Выбрать главу

А чья-то черная рука с какой-то гибельной страстью запойного схватила за его руку и потащила в глубь страшных кощунств, хулы и изуверства.

Мучительно надсаживаясь и сопя, два огромных бритых арестанта волокли за грязный обтрепанный подол полумертвую женщину.

Казалась она непосильной тяжестью, а была такой маленькой и хрупкой.

Узнал Машку.

Расцарапанными руками судорожно и пугливо прятала она истощенную худую грудь.

Узнал эти глаза, наивные и детские.

Плюнул в помертвевшие зрачки, плюнул от невыносимой боли, занес ногу, чтоб каблуком навсегда проломить этот укор:

— Зачем так надругался надо мной?

Потемнело в глазах.

Шатаясь и подпрыгивая от пинков, мать шла.

Челюсти тряслись от слез.

И он протянул руку, хотел приласкать, согреть мать, но рука неверно скользнула и упала тяжелым ударом прямо в спину матери.

А она поднялась и пошла, шла и молила каплю милосердия, обезумевшая от горя, мать…

Закружились в глазах кровавые пятна.

Он почувствовал, как в сжатой горсти захрустел сухой песок.

И, как когда-то, прицелился и метко пустил в раскрытые больные глаза больного помирившегося брата Жени.

Да, видел эти глаза, такие грустные и беззащитные.
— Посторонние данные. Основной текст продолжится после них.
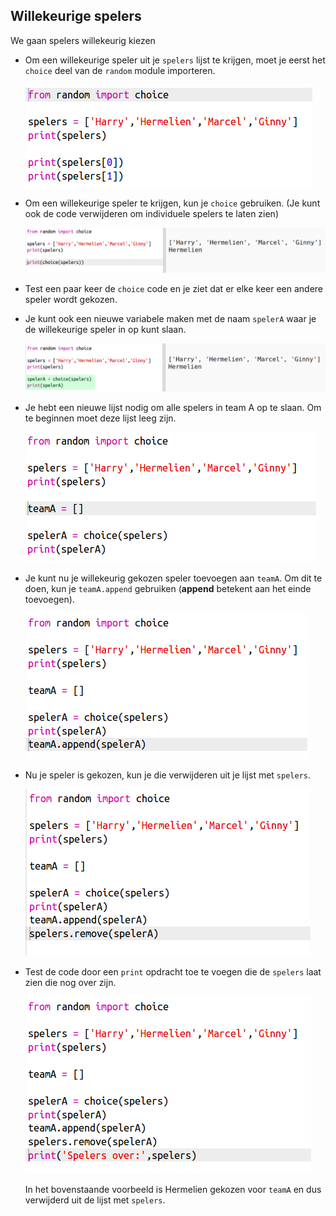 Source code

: ## Willekeurige spelers

We gaan spelers willekeurig kiezen

+ Om ​​een willekeurige speler uit je `spelers` lijst te krijgen, moet je eerst het `choice` deel van de `random` module importeren.
    
    ![screenshot](images/team-import-random.png)

+ Om een ​​willekeurige speler te krijgen, kun je `choice` gebruiken. (Je kunt ook de code verwijderen om individuele spelers te laten zien)
    
    ![screenshot](images/team-random-player.png)

+ Test een paar keer de `choice` code en je ziet dat er elke keer een andere speler wordt gekozen.

+ Je kunt ook een nieuwe variabele maken met de naam `spelerA` waar je de willekeurige speler in op kunt slaan.
    
    ![screenshot](images/team-random-playerA.png)

+ Je hebt een nieuwe lijst nodig om alle spelers in team A op te slaan. Om te beginnen moet deze lijst leeg zijn.
    
    ![screenshot](images/team-teamA.png)

+ Je kunt nu je willekeurig gekozen speler toevoegen aan `teamA`. Om dit te doen, kun je `teamA.append` gebruiken (**append** betekent aan het einde toevoegen).
    
    ![screenshot](images/team-teamA-add.png)

+ Nu je speler is gekozen, kun je die verwijderen uit je lijst met `spelers`.
    
    ![screenshot](images/team-players-remove.png)

+ Test de code door een `print` opdracht toe te voegen die de `spelers` laat zien die nog over zijn.
    
    ![screenshot](images/team-players-remove-test.png)
    
    In het bovenstaande voorbeeld is Hermelien gekozen voor `teamA` en dus verwijderd uit de lijst met `spelers`.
И сыпал и сыпал в эту беззащитность и грусть сухой песок.

Тогда душа в немом отчаянии схватилась за мысли, за оправдания, но они выскользнули, увернулись, все попрятались.

И спасения не было.

Душа была обнаженной.

С бесстыдством потерянной женщины она выставляла себя, казала всю мерзость и нечистоту своего заразного продажного тела, размазывала пальцами грязь по своим измученным членам, наваливала на себя грехи за грехами, подлость за подлостью…

Изводящий голос гудел жутким гулом похоронного звона и ярко, отчетливо выговаривал слова за словами своим беспощадным чугунным языком.
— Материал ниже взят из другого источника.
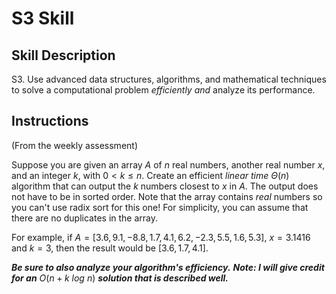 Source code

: # S3 Skill

## Skill Description

S3. Use advanced data structures, algorithms, and mathematical techniques to solve a computational
problem *efficiently and* analyze its performance.

## Instructions

(From the weekly assessment)

Suppose you are given an array $A$ of $n$ real numbers, another real number $x$, and an integer $k$, with $0<k≤n$. Create an efficient *linear time* $\Theta(n)$ algorithm that can output the $k$ numbers closest to $x$ in $A$. The output does not have to be in sorted order. Note that the array contains *real* numbers so you can't use radix sort for this one! For simplicity, you can assume that there are no duplicates in the array.

For example, if $A=[3.6,9.1,-8.8,1.7,4.1,6.2,-2.3,5.5,1.6,5.3]$, $x=3.1416$ and $k=3$, then the result would be $[3.6,1.7,4.1]$.

***Be sure to also analyze your algorithm's efficiency.***
***Note: I will give credit for an*** $O(n + k \ log \ n)$ ***solution that is described well.***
И Николай просил простить его:

— Господи… Господи, прости меня!

Всю мою жизнь я буду ползать, как последний червяк, я все «внесу без ропота, я пройду все муки, лишь бы Ты.

А черная дьявольская рука с сладострастием запойного тащила в болезненные наслаждения поруганий, хулы и издевательства.

На крик кричала душа, вырывалась, боролась, но сил уже не стало, — она отдалась истязанию и пытке и боли безумной.

Сердце по кусочкам резали.

Вдруг белым светом Преображения упала пелена на выжженные глаза.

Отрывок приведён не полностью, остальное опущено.